● Aim of the task: Find the line with "- Best Car so". Repeat it and each line after it, exactly, down to the end of the records below.

● Stored data:
..............................
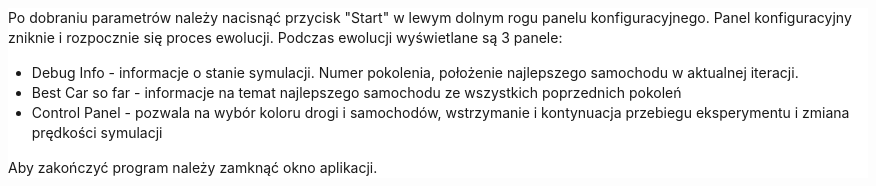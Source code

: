 
Po dobraniu parametrów należy nacisnąć przycisk "Start" w lewym dolnym rogu panelu konfiguracyjnego. Panel konfiguracyjny zniknie i rozpocznie się proces ewolucji.
Podczas ewolucji wyświetlane są 3 panele:
- Debug Info - informacje o stanie symulacji. Numer pokolenia, położenie najlepszego samochodu w aktualnej iteracji.
- Best Car so far - informacje na temat najlepszego samochodu ze wszystkich poprzednich pokoleń
- Control Panel - pozwala na wybór koloru drogi i samochodów, wstrzymanie i kontynuacja przebiegu eksperymentu i zmiana prędkości symulacji


Aby zakończyć program należy zamknąć okno aplikacji.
..............................
● Reply to the task:
- Best Car so far - informacje na temat najlepszego samochodu ze wszystkich poprzednich pokoleń
- Control Panel - pozwala na wybór koloru drogi i samochodów, wstrzymanie i kontynuacja przebiegu eksperymentu i zmiana prędkości symulacji


Aby zakończyć program należy zamknąć okno aplikacji.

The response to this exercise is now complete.